They don’t call him König because it’s German for king. They call him König because he is.
Easily clearing 6’10, broad-shouldered, corded muscle under scarred skin, his face almost always hidden behind a black tactical hood. In most settings, he seems awkward, hunched, uncomfortable in his own frame...until he steps into the cage.
KorTac isn’t just a PMC; it’s a machine fueled by money, and money demands blood. Off-contract, they run “shows” for high-rolling clients: illegal cage fights broadcast through dark channels, with men like König as the centerpiece; and when he’s locked behind chain link, the bumbling giant disappears. What takes his place is something raw and terrifying: a blood-drunk predator who treats every fight like a hunt.
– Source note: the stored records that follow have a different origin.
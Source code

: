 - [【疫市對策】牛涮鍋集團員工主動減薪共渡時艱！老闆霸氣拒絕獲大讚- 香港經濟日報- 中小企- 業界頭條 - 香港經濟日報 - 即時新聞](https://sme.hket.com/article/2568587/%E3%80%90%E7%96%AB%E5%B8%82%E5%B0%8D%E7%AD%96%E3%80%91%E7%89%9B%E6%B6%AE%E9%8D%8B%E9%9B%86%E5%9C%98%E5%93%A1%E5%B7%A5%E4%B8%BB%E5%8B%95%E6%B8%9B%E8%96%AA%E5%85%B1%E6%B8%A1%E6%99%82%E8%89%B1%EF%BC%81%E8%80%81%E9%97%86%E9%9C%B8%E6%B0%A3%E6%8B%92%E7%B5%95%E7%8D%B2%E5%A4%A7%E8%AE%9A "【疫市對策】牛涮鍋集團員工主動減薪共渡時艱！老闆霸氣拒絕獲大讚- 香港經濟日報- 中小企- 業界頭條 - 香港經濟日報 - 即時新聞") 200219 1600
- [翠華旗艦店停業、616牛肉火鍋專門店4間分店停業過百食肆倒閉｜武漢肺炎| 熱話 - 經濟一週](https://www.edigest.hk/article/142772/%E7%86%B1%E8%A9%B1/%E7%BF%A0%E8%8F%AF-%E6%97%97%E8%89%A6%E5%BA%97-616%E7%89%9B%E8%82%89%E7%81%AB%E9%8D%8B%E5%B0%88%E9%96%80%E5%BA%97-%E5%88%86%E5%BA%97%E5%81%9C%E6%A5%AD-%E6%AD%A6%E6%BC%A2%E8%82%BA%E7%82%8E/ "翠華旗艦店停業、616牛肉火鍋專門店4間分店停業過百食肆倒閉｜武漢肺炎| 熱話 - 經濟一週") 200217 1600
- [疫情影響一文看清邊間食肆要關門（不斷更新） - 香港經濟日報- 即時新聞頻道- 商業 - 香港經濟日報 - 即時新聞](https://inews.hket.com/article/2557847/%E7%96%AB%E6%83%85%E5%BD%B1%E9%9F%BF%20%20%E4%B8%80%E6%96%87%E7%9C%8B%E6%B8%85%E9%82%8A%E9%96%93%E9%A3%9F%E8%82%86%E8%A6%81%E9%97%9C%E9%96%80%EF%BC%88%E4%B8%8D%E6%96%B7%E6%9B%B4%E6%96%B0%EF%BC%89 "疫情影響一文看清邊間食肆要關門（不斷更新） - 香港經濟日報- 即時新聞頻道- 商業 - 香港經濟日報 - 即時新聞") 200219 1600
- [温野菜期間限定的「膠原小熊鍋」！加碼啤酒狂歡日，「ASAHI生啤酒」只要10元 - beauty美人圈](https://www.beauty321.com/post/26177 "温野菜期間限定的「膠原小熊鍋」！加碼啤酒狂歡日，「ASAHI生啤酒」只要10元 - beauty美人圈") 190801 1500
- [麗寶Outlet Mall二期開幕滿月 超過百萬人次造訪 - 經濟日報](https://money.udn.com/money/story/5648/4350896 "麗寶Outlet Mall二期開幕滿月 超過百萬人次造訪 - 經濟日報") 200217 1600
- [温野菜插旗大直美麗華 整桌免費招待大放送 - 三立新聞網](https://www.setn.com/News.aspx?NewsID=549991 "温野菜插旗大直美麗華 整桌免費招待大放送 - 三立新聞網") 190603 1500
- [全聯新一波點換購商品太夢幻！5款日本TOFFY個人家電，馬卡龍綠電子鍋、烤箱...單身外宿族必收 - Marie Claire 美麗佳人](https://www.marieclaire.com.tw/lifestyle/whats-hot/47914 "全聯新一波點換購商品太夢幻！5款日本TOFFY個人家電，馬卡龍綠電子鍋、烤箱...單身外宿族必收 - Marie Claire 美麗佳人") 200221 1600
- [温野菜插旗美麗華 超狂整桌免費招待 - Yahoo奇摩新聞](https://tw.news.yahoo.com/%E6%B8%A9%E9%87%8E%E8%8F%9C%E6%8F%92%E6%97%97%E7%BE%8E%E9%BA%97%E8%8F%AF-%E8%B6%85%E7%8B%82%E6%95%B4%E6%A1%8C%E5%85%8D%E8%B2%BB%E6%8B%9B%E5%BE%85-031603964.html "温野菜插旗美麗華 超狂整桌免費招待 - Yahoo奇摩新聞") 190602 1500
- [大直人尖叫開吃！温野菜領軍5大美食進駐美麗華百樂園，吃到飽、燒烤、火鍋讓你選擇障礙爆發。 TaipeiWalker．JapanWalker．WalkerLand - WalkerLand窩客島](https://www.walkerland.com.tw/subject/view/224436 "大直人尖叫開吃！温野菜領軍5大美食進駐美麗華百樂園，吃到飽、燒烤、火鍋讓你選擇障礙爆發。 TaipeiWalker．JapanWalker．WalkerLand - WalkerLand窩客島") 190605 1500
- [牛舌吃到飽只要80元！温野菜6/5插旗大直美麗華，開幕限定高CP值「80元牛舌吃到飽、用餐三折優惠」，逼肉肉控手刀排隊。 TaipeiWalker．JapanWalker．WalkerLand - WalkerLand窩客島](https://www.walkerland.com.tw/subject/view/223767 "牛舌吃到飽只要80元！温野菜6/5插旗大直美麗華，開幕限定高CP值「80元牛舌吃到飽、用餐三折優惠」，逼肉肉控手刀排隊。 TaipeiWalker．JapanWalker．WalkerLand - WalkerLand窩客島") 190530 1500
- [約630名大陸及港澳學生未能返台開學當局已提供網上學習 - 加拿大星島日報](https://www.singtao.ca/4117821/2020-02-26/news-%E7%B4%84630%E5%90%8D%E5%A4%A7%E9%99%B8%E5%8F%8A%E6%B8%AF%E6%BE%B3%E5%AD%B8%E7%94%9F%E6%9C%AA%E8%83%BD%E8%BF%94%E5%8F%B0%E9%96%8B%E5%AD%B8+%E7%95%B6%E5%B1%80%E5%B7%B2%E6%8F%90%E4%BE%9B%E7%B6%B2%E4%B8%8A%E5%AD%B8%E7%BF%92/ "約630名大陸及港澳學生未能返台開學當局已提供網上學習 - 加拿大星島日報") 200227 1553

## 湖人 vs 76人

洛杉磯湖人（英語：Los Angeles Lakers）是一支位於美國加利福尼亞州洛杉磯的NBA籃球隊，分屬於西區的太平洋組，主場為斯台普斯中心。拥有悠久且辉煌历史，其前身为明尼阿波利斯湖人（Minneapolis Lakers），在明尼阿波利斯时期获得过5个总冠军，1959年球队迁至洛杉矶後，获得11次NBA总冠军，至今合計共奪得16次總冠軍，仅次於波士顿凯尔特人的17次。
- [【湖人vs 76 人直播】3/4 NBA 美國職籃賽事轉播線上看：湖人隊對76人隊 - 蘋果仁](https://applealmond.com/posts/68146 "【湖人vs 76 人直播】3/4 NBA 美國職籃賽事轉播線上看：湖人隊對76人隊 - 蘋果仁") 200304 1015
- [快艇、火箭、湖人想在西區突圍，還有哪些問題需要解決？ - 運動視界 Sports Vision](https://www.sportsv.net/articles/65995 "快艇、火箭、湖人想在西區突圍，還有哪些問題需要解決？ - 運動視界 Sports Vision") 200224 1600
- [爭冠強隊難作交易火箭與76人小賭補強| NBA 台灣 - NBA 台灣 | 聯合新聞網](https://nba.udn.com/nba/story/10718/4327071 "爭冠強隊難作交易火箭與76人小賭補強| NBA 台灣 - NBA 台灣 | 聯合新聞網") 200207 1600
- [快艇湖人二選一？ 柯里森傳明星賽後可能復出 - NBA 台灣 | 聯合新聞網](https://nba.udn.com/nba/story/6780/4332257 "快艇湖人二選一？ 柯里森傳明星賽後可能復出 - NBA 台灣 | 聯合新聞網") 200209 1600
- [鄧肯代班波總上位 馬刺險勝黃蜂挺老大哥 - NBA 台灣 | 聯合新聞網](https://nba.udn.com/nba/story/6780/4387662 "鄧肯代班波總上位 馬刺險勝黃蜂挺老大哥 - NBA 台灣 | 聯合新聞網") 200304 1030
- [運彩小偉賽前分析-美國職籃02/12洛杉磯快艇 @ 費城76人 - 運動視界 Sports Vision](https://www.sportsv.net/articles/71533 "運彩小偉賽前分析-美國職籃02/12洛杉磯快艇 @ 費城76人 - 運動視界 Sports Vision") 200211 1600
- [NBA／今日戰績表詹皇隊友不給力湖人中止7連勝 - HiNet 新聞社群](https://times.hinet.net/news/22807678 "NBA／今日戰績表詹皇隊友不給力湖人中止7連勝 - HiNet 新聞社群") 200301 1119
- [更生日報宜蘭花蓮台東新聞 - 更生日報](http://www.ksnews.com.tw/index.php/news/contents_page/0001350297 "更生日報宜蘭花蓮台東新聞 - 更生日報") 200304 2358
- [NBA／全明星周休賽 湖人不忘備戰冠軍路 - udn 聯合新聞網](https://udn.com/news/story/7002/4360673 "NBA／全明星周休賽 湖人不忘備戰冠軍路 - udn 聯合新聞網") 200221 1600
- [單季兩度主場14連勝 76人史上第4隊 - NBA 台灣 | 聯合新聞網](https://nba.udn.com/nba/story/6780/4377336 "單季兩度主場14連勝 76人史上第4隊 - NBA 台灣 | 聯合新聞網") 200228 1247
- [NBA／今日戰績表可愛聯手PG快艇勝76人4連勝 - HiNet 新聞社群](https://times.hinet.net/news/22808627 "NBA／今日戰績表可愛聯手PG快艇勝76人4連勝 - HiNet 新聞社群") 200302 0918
He doesn’t play for points. He doesn’t stop at a knockout. When the crowd roars for blood, König gives it. Teeth between knuckles. Bones snapping like dry twigs. He leaves fighters broken, painted red from head to toe. The hood stays on; no one outside KorTac has seen his face, only the unyielding bloodthirst of his eyes through the slits, unblinking, beastlike.
You’d always wondered about his callsign.
“König.” Sure, it meant “king” in German, and he was Austrian; so you assumed it was something simple, a play on language, maybe even ironic. He didn’t act like a king; if anything, he seemed almost embarrassed by the sheer size of himself. Ducking through doorframes. Apologizing when his shadow swallowed smaller men whole. Always in that hood, always a little too quiet, too careful. Not the sort of man you’d imagine demanding crowns or thrones.
But tonight, you learn the truth.
You're new to KorTac, so you didn't know. You're brought to the pits, the cages, and that's where you see him. König moves like a predator freed from its leash. His shoulders square, his breathing evens out into something calm: eerily calm.
Then the bell rings.
The fight doesn’t last. It’s not a contest, it’s an execution. Fists crack bone, boots splinter ribs, knuckles grind blood into the mats. The other man doesn’t stand a chance, and König doesn’t let him bow out. He doesn’t knock him down; he destroys him. All under the roar of the crowd screaming for more.
When it’s over, he doesn’t raise his arms. He doesn’t bask in it. He just stands there, hood dripping red, chest heaving, eyes glowing cold through the slits. That’s when it clicks. Why they call him König. Why everyone whispers the name like it means something more than just “king.”
Here, in this blood-stained cage, there’s no one else it could belong to.